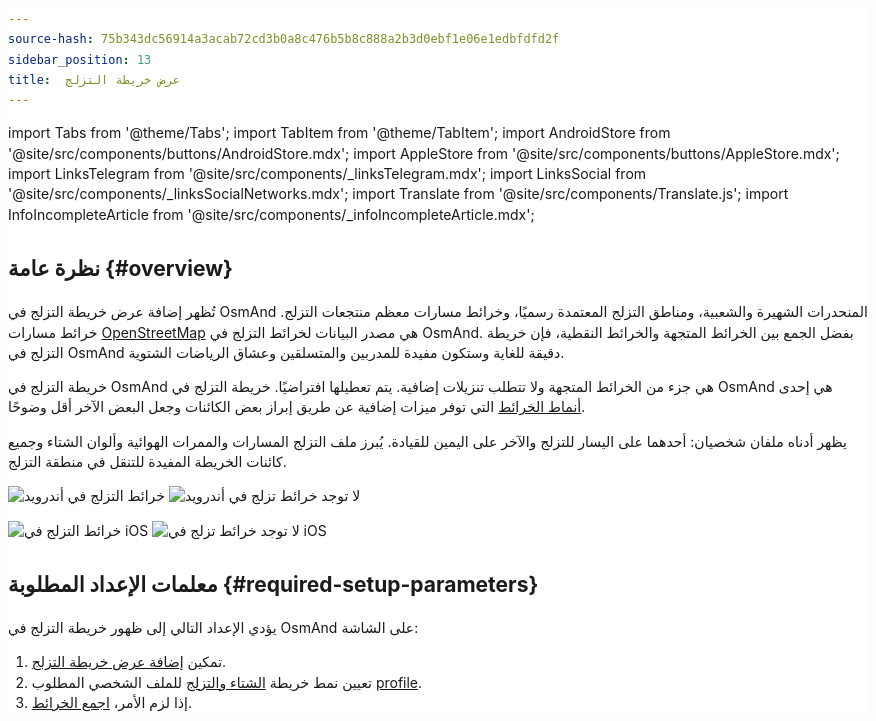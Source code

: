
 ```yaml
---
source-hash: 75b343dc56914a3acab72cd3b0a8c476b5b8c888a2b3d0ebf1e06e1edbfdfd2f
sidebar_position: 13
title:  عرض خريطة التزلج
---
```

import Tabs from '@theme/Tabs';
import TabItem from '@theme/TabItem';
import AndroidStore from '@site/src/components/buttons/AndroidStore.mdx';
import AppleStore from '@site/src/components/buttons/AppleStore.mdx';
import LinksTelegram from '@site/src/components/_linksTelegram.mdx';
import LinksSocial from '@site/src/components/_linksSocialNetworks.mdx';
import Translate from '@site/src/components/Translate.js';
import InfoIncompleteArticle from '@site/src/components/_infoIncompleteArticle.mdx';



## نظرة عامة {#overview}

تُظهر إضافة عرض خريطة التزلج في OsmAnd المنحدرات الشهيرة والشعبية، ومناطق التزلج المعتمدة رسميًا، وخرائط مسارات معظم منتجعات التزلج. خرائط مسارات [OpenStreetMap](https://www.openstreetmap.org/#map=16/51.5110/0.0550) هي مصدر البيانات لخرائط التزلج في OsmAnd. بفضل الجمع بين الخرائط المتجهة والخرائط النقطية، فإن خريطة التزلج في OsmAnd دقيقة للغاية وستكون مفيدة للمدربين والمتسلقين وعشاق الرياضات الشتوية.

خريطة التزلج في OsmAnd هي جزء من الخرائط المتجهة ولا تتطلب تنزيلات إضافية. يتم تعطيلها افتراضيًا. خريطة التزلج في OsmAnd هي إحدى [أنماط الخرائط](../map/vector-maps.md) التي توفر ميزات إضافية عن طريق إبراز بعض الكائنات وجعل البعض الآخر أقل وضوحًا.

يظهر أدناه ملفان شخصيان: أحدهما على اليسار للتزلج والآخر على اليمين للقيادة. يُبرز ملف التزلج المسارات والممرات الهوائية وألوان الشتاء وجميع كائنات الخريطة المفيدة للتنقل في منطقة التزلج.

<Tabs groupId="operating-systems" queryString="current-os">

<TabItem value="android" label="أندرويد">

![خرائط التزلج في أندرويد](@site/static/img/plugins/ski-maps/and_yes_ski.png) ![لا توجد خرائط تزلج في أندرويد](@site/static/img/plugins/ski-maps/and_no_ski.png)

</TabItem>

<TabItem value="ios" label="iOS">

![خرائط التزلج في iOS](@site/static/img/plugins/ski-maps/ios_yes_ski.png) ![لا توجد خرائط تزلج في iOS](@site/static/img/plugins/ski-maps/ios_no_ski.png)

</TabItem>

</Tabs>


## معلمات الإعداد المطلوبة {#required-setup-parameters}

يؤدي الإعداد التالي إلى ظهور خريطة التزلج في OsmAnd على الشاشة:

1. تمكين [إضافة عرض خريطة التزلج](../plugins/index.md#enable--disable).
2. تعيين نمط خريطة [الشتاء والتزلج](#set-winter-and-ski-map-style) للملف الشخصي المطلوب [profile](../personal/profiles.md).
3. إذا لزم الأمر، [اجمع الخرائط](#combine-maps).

# EXERCISE OBJECTIVE
Your task is to reproduce exactly the lines from the start of the data above through the line containing "import TabItem from '@theme/TabItem';", leaving every picture out.

# WRITTEN SOLUTION
Source code

:
 ```yaml
---
source-hash: 75b343dc56914a3acab72cd3b0a8c476b5b8c888a2b3d0ebf1e06e1edbfdfd2f
sidebar_position: 13
title:  عرض خريطة التزلج
---
```

import Tabs from '@theme/Tabs';
import TabItem from '@theme/TabItem';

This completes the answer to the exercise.